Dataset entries
═══
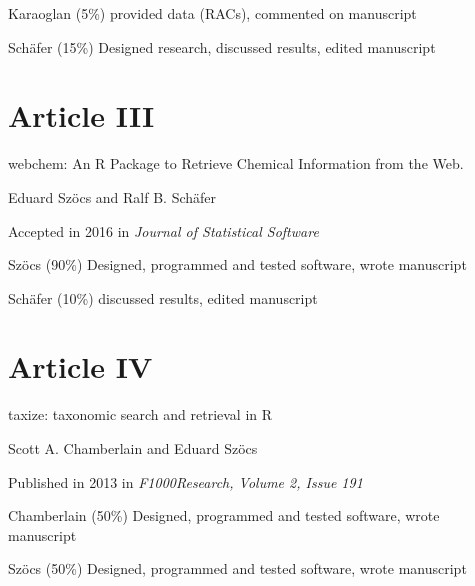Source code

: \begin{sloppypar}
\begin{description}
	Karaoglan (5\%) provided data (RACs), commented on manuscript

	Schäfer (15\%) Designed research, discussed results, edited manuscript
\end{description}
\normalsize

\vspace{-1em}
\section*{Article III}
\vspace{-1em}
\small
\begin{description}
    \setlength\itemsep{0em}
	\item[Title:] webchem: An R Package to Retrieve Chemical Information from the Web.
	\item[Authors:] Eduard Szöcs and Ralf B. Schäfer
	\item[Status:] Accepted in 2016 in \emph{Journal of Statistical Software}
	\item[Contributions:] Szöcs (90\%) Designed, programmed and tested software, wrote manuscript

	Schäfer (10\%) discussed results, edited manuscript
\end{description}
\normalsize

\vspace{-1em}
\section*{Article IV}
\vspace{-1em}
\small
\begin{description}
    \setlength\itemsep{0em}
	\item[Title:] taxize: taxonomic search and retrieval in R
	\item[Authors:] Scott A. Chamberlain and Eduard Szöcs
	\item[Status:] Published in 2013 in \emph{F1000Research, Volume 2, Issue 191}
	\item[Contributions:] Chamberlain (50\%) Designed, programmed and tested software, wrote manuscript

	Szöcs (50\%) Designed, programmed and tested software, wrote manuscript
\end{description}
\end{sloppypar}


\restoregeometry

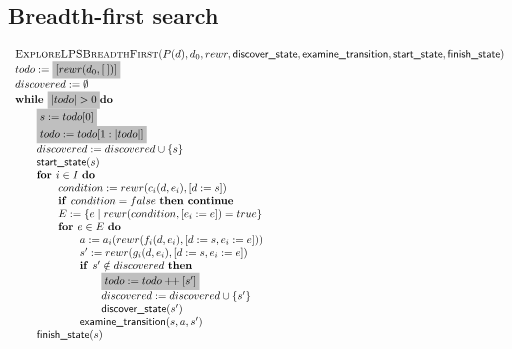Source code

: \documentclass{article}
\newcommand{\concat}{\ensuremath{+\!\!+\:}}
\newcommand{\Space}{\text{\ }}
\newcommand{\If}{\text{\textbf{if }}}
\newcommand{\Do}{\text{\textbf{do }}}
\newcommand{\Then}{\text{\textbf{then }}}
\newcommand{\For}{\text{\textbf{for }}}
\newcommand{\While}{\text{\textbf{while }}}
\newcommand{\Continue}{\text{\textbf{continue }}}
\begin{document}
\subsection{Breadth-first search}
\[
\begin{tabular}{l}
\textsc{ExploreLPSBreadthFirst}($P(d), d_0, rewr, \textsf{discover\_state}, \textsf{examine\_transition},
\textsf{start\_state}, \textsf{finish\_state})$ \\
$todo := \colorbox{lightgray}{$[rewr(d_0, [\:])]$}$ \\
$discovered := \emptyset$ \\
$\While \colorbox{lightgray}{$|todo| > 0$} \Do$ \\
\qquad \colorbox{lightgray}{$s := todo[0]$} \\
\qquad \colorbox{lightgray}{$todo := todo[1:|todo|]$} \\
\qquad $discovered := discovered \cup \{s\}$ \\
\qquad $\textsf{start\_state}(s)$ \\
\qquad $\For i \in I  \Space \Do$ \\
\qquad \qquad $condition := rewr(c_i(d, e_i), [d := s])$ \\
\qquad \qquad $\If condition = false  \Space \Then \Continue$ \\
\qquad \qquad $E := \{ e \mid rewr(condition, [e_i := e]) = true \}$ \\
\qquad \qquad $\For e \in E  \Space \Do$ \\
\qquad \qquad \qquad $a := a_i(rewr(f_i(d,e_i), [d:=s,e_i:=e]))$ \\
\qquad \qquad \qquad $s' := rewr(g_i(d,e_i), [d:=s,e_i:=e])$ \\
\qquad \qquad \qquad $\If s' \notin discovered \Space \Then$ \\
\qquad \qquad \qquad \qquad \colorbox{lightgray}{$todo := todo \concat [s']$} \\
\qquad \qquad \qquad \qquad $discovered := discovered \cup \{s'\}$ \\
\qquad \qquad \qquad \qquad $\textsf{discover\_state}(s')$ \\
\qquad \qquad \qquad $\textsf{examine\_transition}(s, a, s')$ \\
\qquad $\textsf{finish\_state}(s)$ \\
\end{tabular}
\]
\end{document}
═══
Your objective
Wherever "results" occurs in the entries above, copy the line it sits on.

Exercise result
	Schäfer (15\%) Designed research, discussed results, edited manuscript
	Schäfer (10\%) discussed results, edited manuscript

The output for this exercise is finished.